Swansea Secondment Project

Effective Practice

Dunvant Primary


Information about the school

Dunvant is on the outskirts of Swansea. It serves an area that is neither prosperous nor economically disadvantaged. Approximately 9.5% of pupils are eligible to receive free school meals. There are 11 mainstream classes, including a nursery and two specialist teaching classes for children with moderate ASD. 

Approximately 93% of pupils come from English-speaking homes and a very few pupils speak Welsh at home. The remaining pupils are from minority ethnic groups (88% white British, 12% other).  Around 12% of mainstream pupils have additional learning needs and a very few have a statements.

A majority of the children are quiet and compliant on entry and very well mannered. Many children achieve at the expected level on entry with around half achieving beyond. 

There are very positive working relationships between the pupils and their teachers and other staff. There is a vibrant and inclusive atmosphere at the school, which strives to ensure that teaching is engaging and well planned, and that lessons are fun and meet pupils’ needs effectively.
 

Context and background to the effective or innovative practice

Within Swansea as a whole, there is sometimes movement between schools in terms of leadership and promotion. The idea was discussed with a member of the senior leadership team and, following discussion with the appropriate HR professionals and Swansea school improvement advisory team, the plan was developed via the Leadership academy Innovation funding route. Expressions of interest were sought and eight schools signed up to the project.
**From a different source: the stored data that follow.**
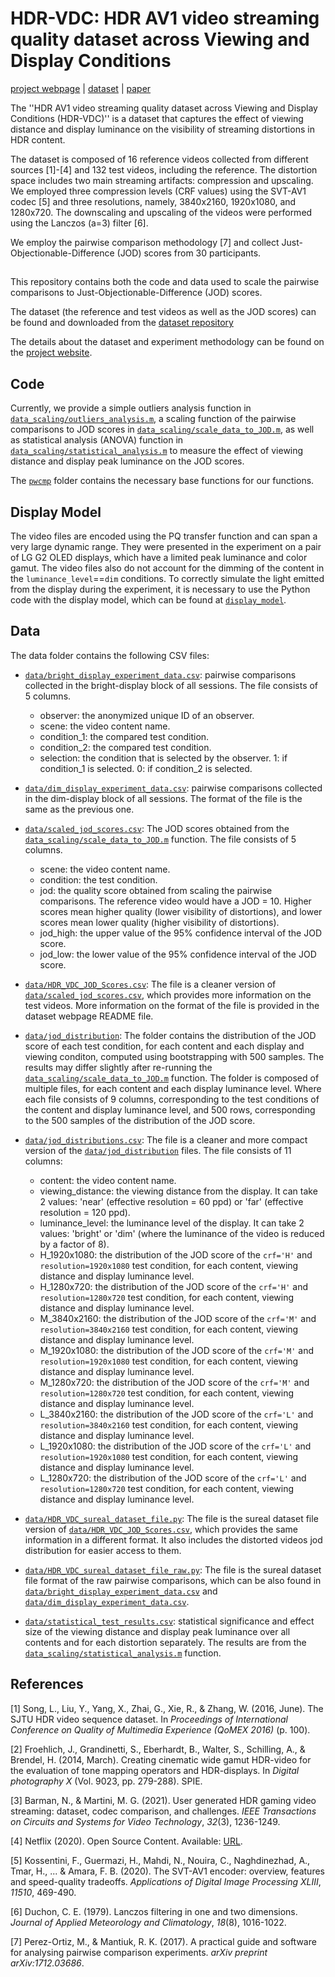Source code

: 
# HDR-VDC: HDR AV1 video streaming quality dataset across Viewing and Display Conditions

[project webpage](https://www.cl.cam.ac.uk/research/rainbow/projects/hdr-vdc/) | [dataset](https://doi.org/10.17863/CAM.107964) | [paper](https://www.cl.cam.ac.uk/research/rainbow/projects/hdr-vdc/hdr_vdc_qomex_paper.pdf)

The ''HDR AV1 video streaming quality dataset across Viewing and Display Conditions (HDR-VDC)'' is a dataset that captures the effect of viewing distance and display  luminance on the visibility of streaming distortions in HDR content. 

The dataset is composed of 16 reference videos collected from different sources [1]-[4] and 132 test videos, including the reference. The distortion space includes two main streaming artifacts: compression and upscaling. We employed three compression levels (CRF values) using the SVT-AV1 codec [5] and three resolutions, namely,  3840x2160, 1920x1080, and 1280x720. The downscaling and upscaling of the videos were performed using the Lanczos (a=3) filter [6]. 

We employ the pairwise comparison methodology [7] and collect Just-Objectionable-Difference (JOD) scores from 30 participants. 

##

This repository contains both the code and data used to scale the pairwise comparisons to Just-Objectionable-Difference (JOD) scores. 

The dataset (the reference and test videos as well as the JOD scores) can be found and downloaded from the [dataset repository](https://doi.org/10.17863/CAM.107964) 

The details about the dataset and experiment methodology can be found on the [project website](https://www.cl.cam.ac.uk/research/rainbow/projects/hdr-vdc/). 

## Code

Currently, we provide a simple outliers analysis function in [`data_scaling/outliers_analysis.m`](https://github.com/gfxdisp/HDR-VDC/blob/main/data_scaling/outliers_analysis.m), a scaling function of the pairwise comparisons to JOD scores in [`data_scaling/scale_data_to_JOD.m`](https://github.com/gfxdisp/HDR-VDC/blob/main/data_scaling/scale_data_to_JOD.m), as well as statistical analysis (ANOVA) function in [`data_scaling/statistical_analysis.m`](https://github.com/gfxdisp/HDR-VDC/blob/main/data_scaling/statistical_analysis.m) to measure the effect of viewing distance and display peak luminance on the JOD scores. 

The [`pwcmp`](https://github.com/gfxdisp/HDR-VDC/tree/main/pwcmp) folder contains the necessary base functions for our functions. 

## Display Model

The video files are encoded using the PQ transfer function and can span a very large dynamic range. 
They were presented in the experiment on a pair of LG G2 OLED displays, which have a limited peak luminance and color gamut. 
The video files also do not account for the dimming of the content in the `luminance_level`==`dim` conditions. 
To correctly simulate the light emitted from the display during the experiment, it is necessary to use the Python code 
with the display model, which can be found at [`display_model`](https://github.com/gfxdisp/HDR-VDC/tree/main/display_model).


## Data

The data folder contains the following CSV files:

* [`data/bright_display_experiment_data.csv`](https://github.com/gfxdisp/HDR-VDC/blob/main/data/bright_display_experiment_data.csv): pairwise comparisons collected in the bright-display block of all sessions. The file consists of 5 columns. 
    * observer: the anonymized unique ID of an observer. 
    * scene: the video content name.
    * condition_1: the compared test condition. 
    * condition_2: the compared test condition. 
    * selection: the condition that is selected by the observer. 1: if condition_1 is selected. 0: if condition_2 is selected. 

* [`data/dim_display_experiment_data.csv`](https://github.com/gfxdisp/HDR-VDC/blob/main/data/dim_display_experiment_data.csv): pairwise comparisons collected in the dim-display block of all sessions. The format of the file is the same as the previous one. 

* [`data/scaled_jod_scores.csv`](https://github.com/gfxdisp/HDR-VDC/blob/main/data/scaled_jod_scores.csv): The JOD scores obtained from the [`data_scaling/scale_data_to_JOD.m`](https://github.com/gfxdisp/HDR-VDC/blob/main/data_scaling/scale_data_to_JOD.m) function. The file consists of 5 columns. 
    * scene: the video content name.
    * condition: the test condition.
    * jod: the quality score obtained from scaling the pairwise comparisons. The reference video would have a JOD = 10. Higher scores mean higher quality (lower visibility of distortions), and lower scores mean lower quality (higher visibility of distortions).
	* jod_high: the upper value of the 95% confidence interval of the JOD score.
	* jod_low: the lower value of the 95% confidence interval of the JOD score.

* [`data/HDR_VDC_JOD_Scores.csv`](https://github.com/gfxdisp/HDR-VDC/blob/main/data/HDR_VDC_JOD_Scores.csv): The file is a cleaner version of [`data/scaled_jod_scores.csv`](https://github.com/gfxdisp/HDR-VDC/blob/main/data/scaled_jod_scores.csv), which provides more information on the test videos. More information on the format of the file is provided in the dataset webpage README file.

* [`data/jod_distribution`](https://github.com/gfxdisp/HDR-VDC/tree/main/data/jod_distribution): The folder contains the distribution of the JOD score of each test condition, for each content and each display and viewing conditon, computed using bootstrapping with 500 samples. The results may differ slightly after re-running the [`data_scaling/scale_data_to_JOD.m`](https://github.com/gfxdisp/HDR-VDC/blob/main/data_scaling/scale_data_to_JOD.m) function. The folder is composed of multiple files, for each content and each display luminance level. Where each file consists of 9 columns, corresponding to the test conditions of the content and display luminance level, and 500 rows, corresponding to the 500 samples of the distribution of the JOD score. 

* [`data/jod_distributions.csv`](https://github.com/gfxdisp/HDR-VDC/tree/main/data/jod_distributions.csv): The file is a cleaner and more compact version of the [`data/jod_distribution`](https://github.com/gfxdisp/HDR-VDC/tree/main/data/jod_distribution) files. The file consists of 11 columns: 
	* content: the video content name. 
	* viewing_distance: the viewing distance from the display. It can take 2 values: 'near' (effective resolution = 60 ppd) or 'far' (effective resolution = 120 ppd).
	* luminance_level: the luminance level of the display. It can take 2 values: 'bright' or 'dim' (where the luminance of the video is reduced by a factor of 8).
	* H_1920x1080: the distribution of the JOD score of the `crf='H'` and `resolution=1920x1080` test condition, for each content, viewing distance and display luminance level. 
	* H_1280x720: the distribution of the JOD score of the `crf='H'` and `resolution=1280x720` test condition, for each content, viewing distance and display luminance level. 
	* M_3840x2160: the distribution of the JOD score of the `crf='M'` and `resolution=3840x2160` test condition, for each content, viewing distance and display luminance level. 
	* M_1920x1080: the distribution of the JOD score of the `crf='M'` and `resolution=1920x1080` test condition, for each content, viewing distance and display luminance level. 
	* M_1280x720: the distribution of the JOD score of the `crf='M'` and `resolution=1280x720` test condition, for each content, viewing distance and display luminance level. 
	* L_3840x2160: the distribution of the JOD score of the `crf='L'` and `resolution=3840x2160` test condition, for each content, viewing distance and display luminance level. 
	* L_1920x1080: the distribution of the JOD score of the `crf='L'` and `resolution=1920x1080` test condition, for each content, viewing distance and display luminance level. 
	* L_1280x720: the distribution of the JOD score of the `crf='L'` and `resolution=1280x720` test condition, for each content, viewing distance and display luminance level. 

* [`data/HDR_VDC_sureal_dataset_file.py`](https://github.com/gfxdisp/HDR-VDC/blob/main/data/HDR_VDC_sureal_dataset_file.py): The file is the sureal dataset file version of [`data/HDR_VDC_JOD_Scores.csv`](https://github.com/gfxdisp/HDR-VDC/blob/main/data/HDR_VDC_JOD_Scores.csv), which provides the same information in a different format. It also includes the distorted videos jod distribution for easier access to them. 

* [`data/HDR_VDC_sureal_dataset_file_raw.py`](https://github.com/gfxdisp/HDR-VDC/blob/main/data/HDR_VDC_sureal_dataset_file_raw.py): The file is the sureal dataset file format of the raw pairwise comparisons, which can be also found in [`data/bright_display_experiment_data.csv`](https://github.com/gfxdisp/HDR-VDC/blob/main/data/bright_display_experiment_data.csv) and [`data/dim_display_experiment_data.csv`](https://github.com/gfxdisp/HDR-VDC/blob/main/data/dim_display_experiment_data.csv). 

* [`data/statistical_test_results.csv`](https://github.com/gfxdisp/HDR-VDC/blob/main/data/statistical_test_results.csv): statistical significance and effect size of the viewing distance and display peak luminance over all contents and for each distortion separately. The results are from the [`data_scaling/statistical_analysis.m`](https://github.com/gfxdisp/HDR-VDC/blob/main/data_scaling/statistical_analysis.m) function.

## References

[1] Song, L., Liu, Y., Yang, X., Zhai, G., Xie, R., & Zhang, W. (2016, June). The SJTU HDR video sequence dataset. In _Proceedings of International Conference on Quality of Multimedia Experience (QoMEX 2016)_ (p. 100).

[2] Froehlich, J., Grandinetti, S., Eberhardt, B., Walter, S., Schilling, A., & Brendel, H. (2014, March). Creating cinematic wide gamut HDR-video for the evaluation of tone mapping operators and HDR-displays. In _Digital photography X_ (Vol. 9023, pp. 279-288). SPIE.

[3] Barman, N., & Martini, M. G. (2021). User generated HDR gaming video streaming: dataset, codec comparison, and challenges. _IEEE Transactions on Circuits and Systems for Video Technology_, _32_(3), 1236-1249.

[4] Netflix (2020). Open Source Content. Available: [URL](https://opencontent.netflix.com). 

[5] Kossentini, F., Guermazi, H., Mahdi, N., Nouira, C., Naghdinezhad, A., Tmar, H., ... & Amara, F. B. (2020). The SVT-AV1 encoder: overview, features and speed-quality tradeoffs. _Applications of Digital Image Processing XLIII_, _11510_, 469-490.

[6] Duchon, C. E. (1979). Lanczos filtering in one and two dimensions. _Journal of Applied Meteorology and Climatology_, _18_(8), 1016-1022.

[7] Perez-Ortiz, M., & Mantiuk, R. K. (2017). A practical guide and software for analysing pairwise comparison experiments. _arXiv preprint arXiv:1712.03686_.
Description of nature of strategy or activity

The idea of the project was to provide a framework whereby teachers from approved schools can apply for a one year secondment in another primary school. 

The secondment would be for one year (to avoid disruption to the class), and would follow the normal secondment protocols as provided by human resource guidelines. As part of the secondment, the participant would be required to:

  1. Look at the approaches to the new curriculum being trialled/investigated in the partner school and share ideas from their own school 
  2. Complete a piece of action research for the partner school on an area in their school development plan
  3. Participate in half termly ‘pit stops’ with local authority challenge advisers and other participants to share their learning and experience; these pit stops will also be opportunities for participants to engage with challenge advisers on key aspects on senior leadership
     

What impact has this work had on provision and learners’ standards?
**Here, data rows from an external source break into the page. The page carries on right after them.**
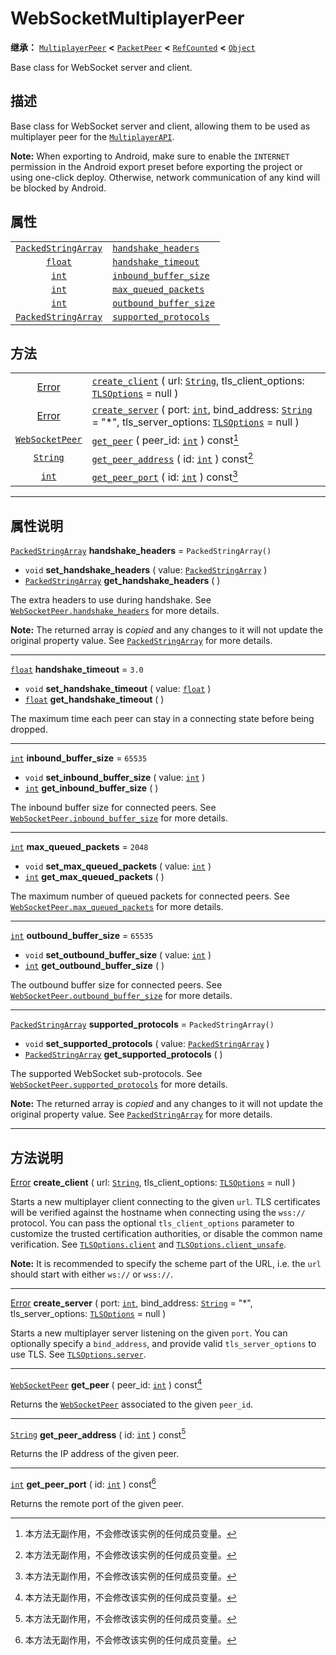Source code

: <!-- ⚠ 请勿编辑本文件 ⚠ -->
<!-- 本文档使用脚本从 WeDot 引擎源码仓库生成。 -->
<!-- 生成脚本：https://github.com/WeDot-Engine/WeDot/tree/4.3/doc/tools/make_md.py； -->
<!-- 原文件：https://github.com/WeDot-Engine/WeDot/tree/4.3/modules/websocket/doc_classes/WebSocketMultiplayerPeer.xml。 -->

<div id="_class_websocketmultiplayerpeer"></div>

# WebSocketMultiplayerPeer

**继承：** [`MultiplayerPeer`](class_multiplayerpeer.md) **<** [`PacketPeer`](class_packetpeer.md) **<** [`RefCounted`](class_refcounted.md) **<** [`Object`](class_object.md)

Base class for WebSocket server and client.

## 描述

Base class for WebSocket server and client, allowing them to be used as multiplayer peer for the [`MultiplayerAPI`](class_multiplayerapi.md).

 **Note:** When exporting to Android, make sure to enable the `INTERNET` permission in the Android export preset before exporting the project or using one-click deploy. Otherwise, network communication of any kind will be blocked by Android.

## 属性

|||
|:-:|:--|
| [`PackedStringArray`](class_packedstringarray.md) | [`handshake_headers`](#class_websocketmultiplayerpeer_property_handshake_headers)       | ``PackedStringArray()`` |
| [`float`](class_float.md)                         | [`handshake_timeout`](#class_websocketmultiplayerpeer_property_handshake_timeout)       | ``3.0``                 |
| [`int`](class_int.md)                             | [`inbound_buffer_size`](#class_websocketmultiplayerpeer_property_inbound_buffer_size)   | ``65535``               |
| [`int`](class_int.md)                             | [`max_queued_packets`](#class_websocketmultiplayerpeer_property_max_queued_packets)     | ``2048``                |
| [`int`](class_int.md)                             | [`outbound_buffer_size`](#class_websocketmultiplayerpeer_property_outbound_buffer_size) | ``65535``               |
| [`PackedStringArray`](class_packedstringarray.md) | [`supported_protocols`](#class_websocketmultiplayerpeer_property_supported_protocols)   | ``PackedStringArray()`` |

## 方法

|||
|:-:|:--|
| [Error](#enum_@globalscope_error)         | [`create_client`](class_websocketmultiplayerpeermd#class_websocketmultiplayerpeer_method_create_client) ( url: [`String`](class_string.md), tls_client_options: [`TLSOptions`](class_tlsoptions.md) = null )                                             |
| [Error](#enum_@globalscope_error)         | [`create_server`](class_websocketmultiplayerpeermd#class_websocketmultiplayerpeer_method_create_server) ( port: [`int`](class_int.md), bind_address: [`String`](class_string.md) = "*", tls_server_options: [`TLSOptions`](class_tlsoptions.md) = null ) |
| [`WebSocketPeer`](class_websocketpeer.md) | [`get_peer`](class_websocketmultiplayerpeermd#class_websocketmultiplayerpeer_method_get_peer) ( peer_id: [`int`](class_int.md) ) const[^const]                                                                                                           |
| [`String`](class_string.md)               | [`get_peer_address`](class_websocketmultiplayerpeermd#class_websocketmultiplayerpeer_method_get_peer_address) ( id: [`int`](class_int.md) ) const[^const]                                                                                                |
| [`int`](class_int.md)                     | [`get_peer_port`](class_websocketmultiplayerpeermd#class_websocketmultiplayerpeer_method_get_peer_port) ( id: [`int`](class_int.md) ) const[^const]                                                                                                      |

<!-- rst-class:: classref-section-separator -->

---

## 属性说明

<div id="_class_websocketmultiplayerpeer_property_handshake_headers"></div>

[`PackedStringArray`](class_packedstringarray.md) **handshake_headers** = ``PackedStringArray()`` <div id="class_websocketmultiplayerpeer_property_handshake_headers"></div>

- `void` **set_handshake_headers** ( value: [`PackedStringArray`](class_packedstringarray.md) )
- [`PackedStringArray`](class_packedstringarray.md) **get_handshake_headers** ( )

The extra headers to use during handshake. See [`WebSocketPeer.handshake_headers`](#class_websocketpeer_property_handshake_headers) for more details.

**Note:** The returned array is *copied* and any changes to it will not update the original property value. See [`PackedStringArray`](class_packedstringarray.md) for more details.

<!-- rst-class:: classref-item-separator -->

---

<div id="_class_websocketmultiplayerpeer_property_handshake_timeout"></div>

[`float`](class_float.md) **handshake_timeout** = ``3.0`` <div id="class_websocketmultiplayerpeer_property_handshake_timeout"></div>

- `void` **set_handshake_timeout** ( value: [`float`](class_float.md) )
- [`float`](class_float.md) **get_handshake_timeout** ( )

The maximum time each peer can stay in a connecting state before being dropped.

<!-- rst-class:: classref-item-separator -->

---

<div id="_class_websocketmultiplayerpeer_property_inbound_buffer_size"></div>

[`int`](class_int.md) **inbound_buffer_size** = ``65535`` <div id="class_websocketmultiplayerpeer_property_inbound_buffer_size"></div>

- `void` **set_inbound_buffer_size** ( value: [`int`](class_int.md) )
- [`int`](class_int.md) **get_inbound_buffer_size** ( )

The inbound buffer size for connected peers. See [`WebSocketPeer.inbound_buffer_size`](#class_websocketpeer_property_inbound_buffer_size) for more details.

<!-- rst-class:: classref-item-separator -->

---

<div id="_class_websocketmultiplayerpeer_property_max_queued_packets"></div>

[`int`](class_int.md) **max_queued_packets** = ``2048`` <div id="class_websocketmultiplayerpeer_property_max_queued_packets"></div>

- `void` **set_max_queued_packets** ( value: [`int`](class_int.md) )
- [`int`](class_int.md) **get_max_queued_packets** ( )

The maximum number of queued packets for connected peers. See [`WebSocketPeer.max_queued_packets`](#class_websocketpeer_property_max_queued_packets) for more details.

<!-- rst-class:: classref-item-separator -->

---

<div id="_class_websocketmultiplayerpeer_property_outbound_buffer_size"></div>

[`int`](class_int.md) **outbound_buffer_size** = ``65535`` <div id="class_websocketmultiplayerpeer_property_outbound_buffer_size"></div>

- `void` **set_outbound_buffer_size** ( value: [`int`](class_int.md) )
- [`int`](class_int.md) **get_outbound_buffer_size** ( )

The outbound buffer size for connected peers. See [`WebSocketPeer.outbound_buffer_size`](#class_websocketpeer_property_outbound_buffer_size) for more details.

<!-- rst-class:: classref-item-separator -->

---

<div id="_class_websocketmultiplayerpeer_property_supported_protocols"></div>

[`PackedStringArray`](class_packedstringarray.md) **supported_protocols** = ``PackedStringArray()`` <div id="class_websocketmultiplayerpeer_property_supported_protocols"></div>

- `void` **set_supported_protocols** ( value: [`PackedStringArray`](class_packedstringarray.md) )
- [`PackedStringArray`](class_packedstringarray.md) **get_supported_protocols** ( )

The supported WebSocket sub-protocols. See [`WebSocketPeer.supported_protocols`](#class_websocketpeer_property_supported_protocols) for more details.

**Note:** The returned array is *copied* and any changes to it will not update the original property value. See [`PackedStringArray`](class_packedstringarray.md) for more details.

<!-- rst-class:: classref-section-separator -->

---

## 方法说明

<div id="_class_websocketmultiplayerpeer_method_create_client"></div>

[Error](#enum_@globalscope_error) **create_client** ( url: [`String`](class_string.md), tls_client_options: [`TLSOptions`](class_tlsoptions.md) = null )<div id="class_websocketmultiplayerpeer_method_create_client"></div>

Starts a new multiplayer client connecting to the given `url`. TLS certificates will be verified against the hostname when connecting using the `wss://` protocol. You can pass the optional `tls_client_options` parameter to customize the trusted certification authorities, or disable the common name verification. See [`TLSOptions.client`](#class_tlsoptions_method_client) and [`TLSOptions.client_unsafe`](#class_tlsoptions_method_client_unsafe).

 **Note:** It is recommended to specify the scheme part of the URL, i.e. the `url` should start with either `ws://` or `wss://`.

<!-- rst-class:: classref-item-separator -->

---

<div id="_class_websocketmultiplayerpeer_method_create_server"></div>

[Error](#enum_@globalscope_error) **create_server** ( port: [`int`](class_int.md), bind_address: [`String`](class_string.md) = "*", tls_server_options: [`TLSOptions`](class_tlsoptions.md) = null )<div id="class_websocketmultiplayerpeer_method_create_server"></div>

Starts a new multiplayer server listening on the given `port`. You can optionally specify a `bind_address`, and provide valid `tls_server_options` to use TLS. See [`TLSOptions.server`](#class_tlsoptions_method_server).

<!-- rst-class:: classref-item-separator -->

---

<div id="_class_websocketmultiplayerpeer_method_get_peer"></div>

[`WebSocketPeer`](class_websocketpeer.md) **get_peer** ( peer_id: [`int`](class_int.md) ) const[^const]<div id="class_websocketmultiplayerpeer_method_get_peer"></div>

Returns the [`WebSocketPeer`](class_websocketpeer.md) associated to the given `peer_id`.

<!-- rst-class:: classref-item-separator -->

---

<div id="_class_websocketmultiplayerpeer_method_get_peer_address"></div>

[`String`](class_string.md) **get_peer_address** ( id: [`int`](class_int.md) ) const[^const]<div id="class_websocketmultiplayerpeer_method_get_peer_address"></div>

Returns the IP address of the given peer.

<!-- rst-class:: classref-item-separator -->

---

<div id="_class_websocketmultiplayerpeer_method_get_peer_port"></div>

[`int`](class_int.md) **get_peer_port** ( id: [`int`](class_int.md) ) const[^const]<div id="class_websocketmultiplayerpeer_method_get_peer_port"></div>

Returns the remote port of the given peer.

[^virtual]: 本方法通常需要用户覆盖才能生效。
[^const]: 本方法无副作用，不会修改该实例的任何成员变量。
[^vararg]: 本方法除了能接受在此处描述的参数外，还能够继续接受任意数量的参数。
[^constructor]: 本方法用于构造某个类型。
[^static]: 调用本方法无需实例，可直接使用类名进行调用。
[^operator]: 本方法描述的是使用本类型作为左操作数的有效运算符。
[^bitfield]: 这个值是由下列位标志构成位掩码的整数。
[^void]: 无返回值。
When evaluated by both the participating headteachers and the secondees, the feedback was overwhelming positive, citing positive development in all areas of leadership, including curriculum, leading teams and developing knowledge of different settings. 

I have been given opportunities that will serve me well in my leadership development. Finance Training, presenting at Core visits with challenge adviser, Lead practitioner Great Teaching Toolkit, honest and insightful conversations with headteachers about what they are looking for in a deputy headteacher.

The secondment experiment has been invaluable. My secondment was to a very different school, this meant I have experienced a school with a much larger staff, in a different catchment with many more pupils. I have had many opportunities through the year to lead whole school self development priorities linking to the new curriculum and universal provision through Key Stage 2.

I have been tasked with a range of opportunities to push my management ambitions which have included leading a new AoL (LLC) and improve the profile of Welsh through gaining the Bronze Siarter Iaith Award.

How have you shared your good practice?

The school has presented to Swansea Schools via headteacher meetings, to the National Middle Leaders conference and more recently, to its Partneriath link.